**Assignment**: Search the entries below for the word "olympia" and copy each line that has it.
━━━━━ Provided records
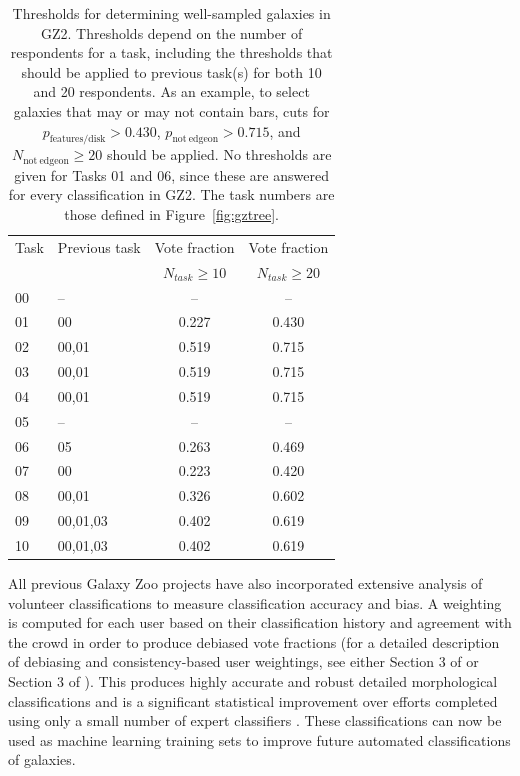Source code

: \begin{table}
\centering
 \begin{tabular*}{\textwidth}{l@{\extracolsep{\fill}}lcc}
 \hline
\multicolumn{1}{l}{Task} &
\multicolumn{1}{l}{Previous task} &
\multicolumn{1}{c}{Vote fraction} &
\multicolumn{1}{c}{Vote fraction}
\\ 
\multicolumn{1}{l}{} &
\multicolumn{1}{l}{} &
\multicolumn{1}{c}{$N_{task}\geq10$} &
\multicolumn{1}{c}{$N_{task}\geq20$}
\\ 
\hline					
00                      & --        & --        & --        \\
01                      & 00        & 0.227     & 0.430     \\
02                      & 00,01     & 0.519     & 0.715     \\
03                      & 00,01     & 0.519     & 0.715     \\
04                      & 00,01     & 0.519     & 0.715     \\
05                      & --        & --        & --        \\
06                      & 05        & 0.263     & 0.469     \\
07                      & 00        & 0.223     & 0.420     \\
08                      & 00,01     & 0.326     & 0.602     \\
09                      & 00,01,03  & 0.402     & 0.619     \\
10                      & 00,01,03  & 0.402     & 0.619     \\
\hline
\end{tabular*}
\caption[Thresholds for selecting sub-samples of galaxies using GZ2 data]{Thresholds for determining well-sampled galaxies in GZ2. Thresholds depend on the number of respondents for a task, including the thresholds that should be applied to previous task(s) for both 10 and 20 respondents. As an example, to select galaxies that may or may not contain bars, cuts for $p_\mathrm{features/disk}>0.430$, $p_\mathrm{not~edgeon}>0.715$, and $N_\mathrm{not~edgeon}\geq20$ should be applied. No thresholds are given for Tasks 01 and 06, since these are answered for every classification in GZ2. The task numbers are those defined in Figure~\ref{fig:gztree}.}
\label{table:votes}
\end{table}

All previous Galaxy Zoo projects have also incorporated extensive analysis of volunteer classifications to measure classification accuracy and bias. A weighting is computed for each user based on their classification history and agreement with the crowd in order to produce debiased vote fractions (for a detailed description of debiasing and consistency-based user weightings, see either Section 3 of \citealt{Lintott09} or Section 3 of \citealt{GZ2}). This produces highly accurate and robust detailed morphological classifications and is a significant statistical improvement over efforts completed using only a small number of expert classifiers \citep{schawinski07, nair10b, ann15}. These classifications can now be used as machine learning training sets \citep{dieleman15} to improve future automated classifications of galaxies. 


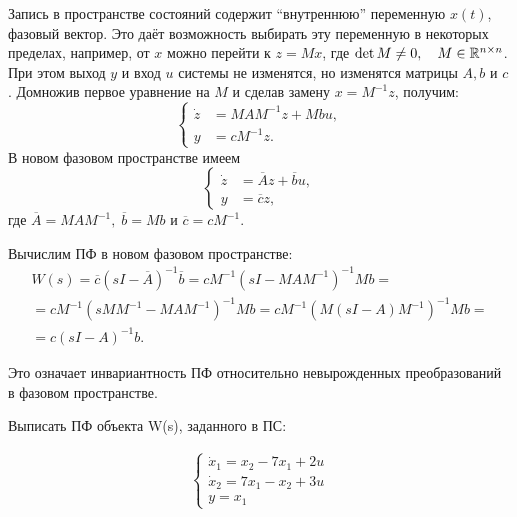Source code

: \documentclass[../../TAU.tex]{subfiles}
\begin{document}
    Запись в пространстве состояний содержит ``внутреннюю'' переменную $x(t)$, фазовый вектор. Это даёт возможность выбирать эту переменную в некоторых пределах, например, от $x$ можно перейти к $z=Mx$, где 
    $\det M \neq 0,\quad M\in\mathbb{R}^{n\times n}$. 
    При этом выход $y$ и вход $u$ системы не изменятся, но изменятся матрицы $A, b$ и $c$. Домножив первое уравнение на $M$ и сделав замену 
    $x=M^{-1}z$, 
    получим:
    $$
        \left\{
        \begin{aligned}
            \dot z &=M AM^{-1}z+Mbu,\\
            y&= cM^{-1}z.
        \end{aligned}
        \right.
    $$
    В новом фазовом пространстве имеем
    $$
        \left\{
        \begin{aligned}
            \dot z &= \overline{A}z+\overline{b}u,\\
            y&= \overline{c}z,
        \end{aligned}
        \right.
    $$
    где 
    $\overline{A} = M AM^{-1},\; \overline{b} = Mb$ 
    и 
    $\overline{c}= cM^{-1}$.

    Вычислим ПФ в новом фазовом пространстве:
    \begin{multline*}
        W(s) = \overline{c}(sI-\overline{A})^{-1}\overline{b} = cM^{-1}(sI-MAM^{-1})^{-1}Mb = \\
        = c M^{-1} (sMM^{-1} - MAM^{-1})^{-1}Mb = c M^{-1}(M(sI-A)M^{-1})^{-1}Mb = \\
        =c(sI-A)^{-1}b.
    \end{multline*}

    Это означает инвариантность ПФ относительно невырожденных преобразований в фазовом пространстве.

    \examp
    {
        Выписать ПФ объекта W(s), заданного в ПС:

        \begin{align*}
            \begin{cases}
                \dot x_1=x_2-7x_1+2u \\
                \dot x_2=7x_1-x_2+3u \\
                y = x_1
            \end{cases}
        \end{align*}
    }
\end{document}
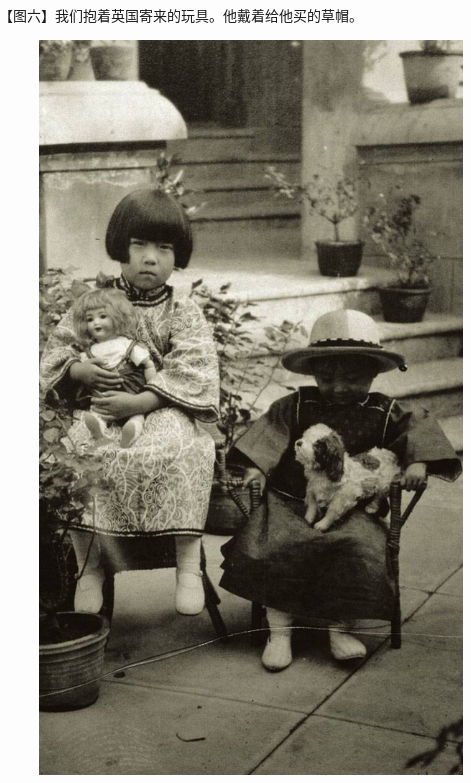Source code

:\clearpage
\par 【图六】我们抱着英国寄来的玩具。他戴着给他买的草帽。
\begin{figure}[htb]
    \centering %
    \includegraphics[scale=0.4]{picture/对照记6.jpeg}
\end{figure}


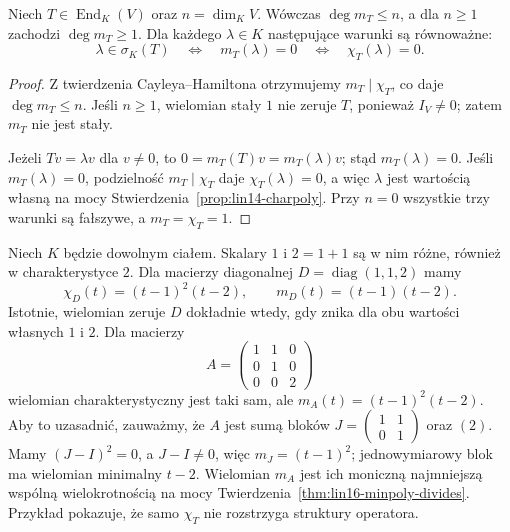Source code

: \begin{wniosek}
\label{cor:lin16-minpoly-spectrum}
Niech \(T\in\operatorname{End}_K(V)\) oraz
\(n=\dim_K V\).
Wówczas \(\deg m_T\le n\), a dla \(n\ge1\)
zachodzi \(\deg m_T\ge1\).
Dla każdego \(\lambda\in K\)
następujące warunki są równoważne:
\[
 \lambda\in\sigma_K(T)
 \quad\Longleftrightarrow\quad
 m_T(\lambda)=0
 \quad\Longleftrightarrow\quad
 \chi_T(\lambda)=0.
\]
\end{wniosek}
\begin{proof}
Z twierdzenia Cayleya--Hamiltona
otrzymujemy \(m_T\mid\chi_T\), co daje
\(\deg m_T\le n\).
Jeśli \(n\ge1\), wielomian stały \(1\)
nie zeruje \(T\), ponieważ \(I_V\ne0\);
zatem \(m_T\) nie jest stały.

Jeżeli \(Tv=\lambda v\) dla \(v\ne0\),
to \(0=m_T(T)v=m_T(\lambda)v\);
stąd \(m_T(\lambda)=0\).
Jeśli \(m_T(\lambda)=0\), podzielność
\(m_T\mid\chi_T\) daje \(\chi_T(\lambda)=0\),
a więc \(\lambda\) jest wartością własną
na mocy
Stwierdzenia~\ref{prop:lin14-charpoly}.
Przy \(n=0\) wszystkie trzy warunki
są fałszywe, a \(m_T=\chi_T=1\).
\end{proof}

\begin{przyklad}
\label{prz:lin16-minpoly-vs-charpoly}
Niech \(K\) będzie dowolnym ciałem.
Skalary \(1\) i \(2=1+1\) są w nim różne,
również w charakterystyce \(2\).
Dla macierzy diagonalnej
\(D=\operatorname{diag}(1,1,2)\)
mamy
\[
 \chi_D(t)=(t-1)^2(t-2),\qquad
 m_D(t)=(t-1)(t-2).
\]
Istotnie, wielomian zeruje \(D\)
dokładnie wtedy, gdy znika dla obu
wartości własnych \(1\) i \(2\).
Dla macierzy
\[
 A=\begin{pmatrix}
 1&1&0\\0&1&0\\0&0&2
 \end{pmatrix}
\]
wielomian charakterystyczny jest taki sam,
ale
\(m_A(t)=(t-1)^2(t-2)\).
Aby to uzasadnić, zauważmy, że
\(A\) jest sumą bloków
\(J=\begin{pmatrix}1&1\\0&1\end{pmatrix}\)
oraz \((2)\).
Mamy \((J-I)^2=0\), a \(J-I\ne0\),
więc \(m_J=(t-1)^2\);
jednowymiarowy blok ma wielomian minimalny
\(t-2\). Wielomian \(m_A\) jest ich
moniczną najmniejszą wspólną wielokrotnością
na mocy
Twierdzenia~\ref{thm:lin16-minpoly-divides}.
Przykład pokazuje, że samo \(\chi_T\)
nie rozstrzyga struktury operatora.
\end{przyklad}

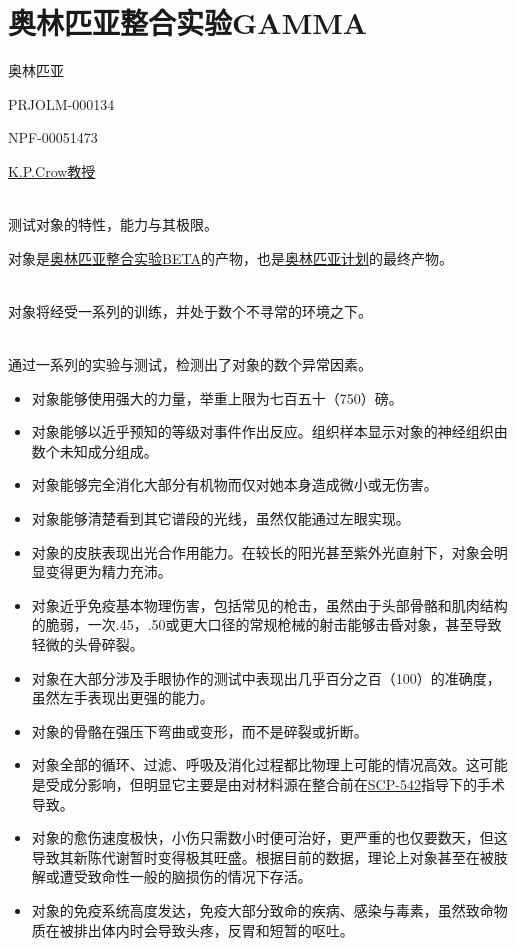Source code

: \chapter{奥林匹亚整合实验GAMMA}

\label{chap:TALE-olympia-integration-experiment-gamma}

奥林匹亚

PRJOLM-000134

NPF-00051473

\hyperref[chap:AUTHOR-kain-pathos-crow]{K.P.Crow教授}

\\
测试对象的特性，能力与其极限。

对象是\hyperref[chap:TALE-olympia-integration-experiment-beta]{奥林匹亚整合实验BETA}的产物，也是\hyperref[chap:COMP-olympia-project]{奥林匹亚计划}的最终产物。

\\
对象将经受一系列的训练，并处于数个不寻常的环境之下。

\\
通过一系列的实验与测试，检测出了对象的数个异常因素。


\begin{itemize}
\item 对象能够使用强大的力量，举重上限为七百五十（750）磅。
\item 对象能够以近乎预知的等级对事件作出反应。组织样本显示对象的神经组织由数个未知成分组成。
\item 对象能够完全消化大部分有机物而仅对她本身造成微小或无伤害。
\item 对象能够清楚看到其它谱段的光线，虽然仅能通过左眼实现。
\item 对象的皮肤表现出光合作用能力。在较长的阳光甚至紫外光直射下，对象会明显变得更为精力充沛。
\item 对象近乎免疫基本物理伤害，包括常见的枪击，虽然由于头部骨骼和肌肉结构的脆弱，一次.45，.50或更大口径的常规枪械的射击能够击昏对象，甚至导致轻微的头骨碎裂。
\item 对象在大部分涉及手眼协作的测试中表现出几乎百分之百（100）的准确度，虽然左手表现出更强的能力。
\item 对象的骨骼在强压下弯曲或变形，而不是碎裂或折断。
\item 对象全部的循环、过滤、呼吸及消化过程都比物理上可能的情况高效。这可能是受成分影响，但明显它主要是由对材料源在整合前在\hyperref[chap:SCP-542]{SCP-542}指导下的手术导致。
\item 对象的愈伤速度极快，小伤只需数小时便可治好，更严重的也仅要数天，但这导致其新陈代谢暂时变得极其旺盛。根据目前的数据，理论上对象甚至在被肢解或遭受致命性一般的脑损伤的情况下存活。
\item 对象的免疫系统高度发达，免疫大部分致命的疾病、感染与毒素，虽然致命物质在被排出体内时会导致头疼，反胃和短暂的呕吐。
\end{itemize}

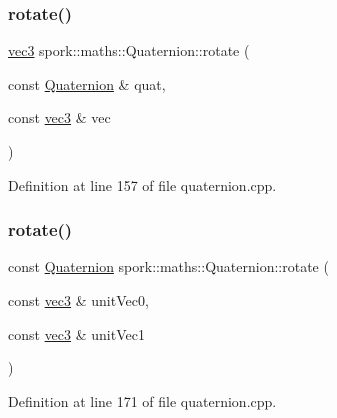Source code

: \subsubsection{\texorpdfstring{rotate()}{rotate()}\hspace{0.1cm}{\footnotesize\ttfamily [1/3]}}
{\footnotesize\ttfamily \hyperlink{structspork_1_1maths_1_1vec3}{vec3} spork\+::maths\+::\+Quaternion\+::rotate (\begin{DoxyParamCaption}\item[{const \hyperlink{structspork_1_1maths_1_1_quaternion}{Quaternion} \&}]{quat,  }\item[{const \hyperlink{structspork_1_1maths_1_1vec3}{vec3} \&}]{vec }\end{DoxyParamCaption})\hspace{0.3cm}{\ttfamily [static]}}



Definition at line 157 of file quaternion.\+cpp.

\mbox{\label{structspork_1_1maths_1_1_quaternion_a7746e864306c3844725c96575f7282cd}} 
\subsubsection{\texorpdfstring{rotate()}{rotate()}\hspace{0.1cm}{\footnotesize\ttfamily [2/3]}}
{\footnotesize\ttfamily const \hyperlink{structspork_1_1maths_1_1_quaternion}{Quaternion} spork\+::maths\+::\+Quaternion\+::rotate (\begin{DoxyParamCaption}\item[{const \hyperlink{structspork_1_1maths_1_1vec3}{vec3} \&}]{unit\+Vec0,  }\item[{const \hyperlink{structspork_1_1maths_1_1vec3}{vec3} \&}]{unit\+Vec1 }\end{DoxyParamCaption})\hspace{0.3cm}{\ttfamily [static]}}



Definition at line 171 of file quaternion.\+cpp.

\mbox{\label{structspork_1_1maths_1_1_quaternion_ae769335030acc9889db670ec3fcf9da2}} 
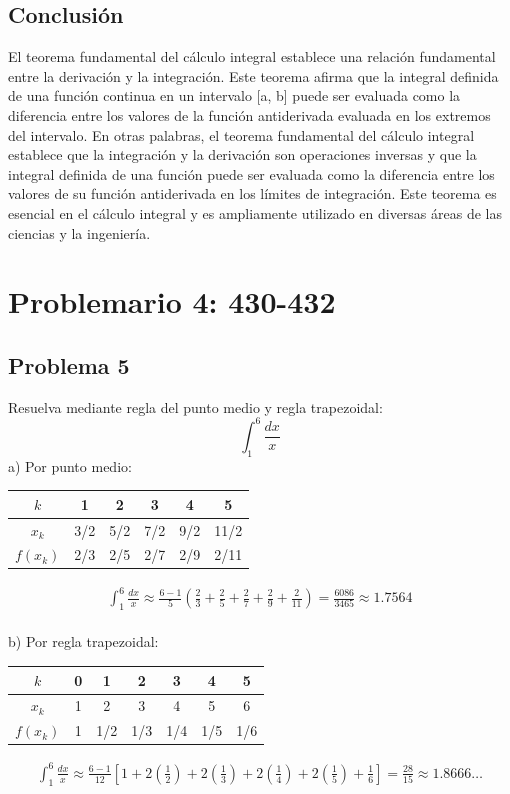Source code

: \documentclass{article}
\begin{document}
\subsection{Conclusión}
El teorema fundamental del cálculo integral establece una relación fundamental entre la derivación y la integración. Este teorema afirma que la integral definida de una función continua en un intervalo [a, b] puede ser evaluada como la diferencia entre los valores de la función antiderivada evaluada en los extremos del intervalo. En otras palabras, el teorema fundamental del cálculo integral establece que la integración y la derivación son operaciones inversas y que la integral definida de una función puede ser evaluada como la diferencia entre los valores de su función antiderivada en los límites de integración. Este teorema es esencial en el cálculo integral y es ampliamente utilizado en diversas áreas de las ciencias y la ingeniería.

\section{Problemario 4: 430-432}
\subsection{Problema 5}
Resuelva mediante regla del punto medio y regla trapezoidal:
$$
  \int_{1}^{6}\frac{dx}{x}
$$
a) Por punto medio: \\
\begin{center}
  \begin{tabular}{|c|c|c|c|c|c|}
    \hline
    $ k $      & 1   & 2   & 3   & 4   & 5    \\
    \hline
    $ x_k $    & 3/2 & 5/2 & 7/2 & 9/2 & 11/2 \\
    \hline
    $ f(x_k) $ & 2/3 & 2/5 & 2/7 & 2/9 & 2/11 \\
    \hline
  \end{tabular}
\end{center}

\begin{align*}
  \int_{1}^{6}\frac{dx}{x} \approx \frac{6-1}{5} \left(\frac{2}{3}+\frac{2}{5}+\frac{2}{7}+\frac{2}{9}+\frac{2}{11}\right) = \frac{6086}{3465} \approx 1.7564
\end{align*}
\\
b) Por regla trapezoidal:

\begin{center}
  \begin{tabular}{|c|c|c|c|c|c|c|}
    \hline
    $ k $      & 0 & 1   & 2   & 3   & 4   & 5   \\
    \hline
    $ x_k $    & 1 & 2   & 3   & 4   & 5   & 6   \\
    \hline
    $ f(x_k) $ & 1 & 1/2 & 1/3 & 1/4 & 1/5 & 1/6 \\
    \hline
  \end{tabular}
\end{center}
\begin{align*}
  \int_{1}^{6}\frac{dx}{x} \approx \frac{6-1}{12} \left[1+2\left(\frac{1}{2}\right)+2\left(\frac{1}{3}\right)+2\left(\frac{1}{4}\right)+2\left(\frac{1}{5}\right)+\frac{1}{6}\right] = \frac{28}{15} \approx 1.8666\dots
\end{align*}
\end{document}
━━━━━━━━━━
**Output for this task**:
\label{chap:TALE-olympia-integration-experiment-gamma}
对象是\hyperref[chap:TALE-olympia-integration-experiment-beta]{奥林匹亚整合实验BETA}的产物，也是\hyperref[chap:COMP-olympia-project]{奥林匹亚计划}的最终产物。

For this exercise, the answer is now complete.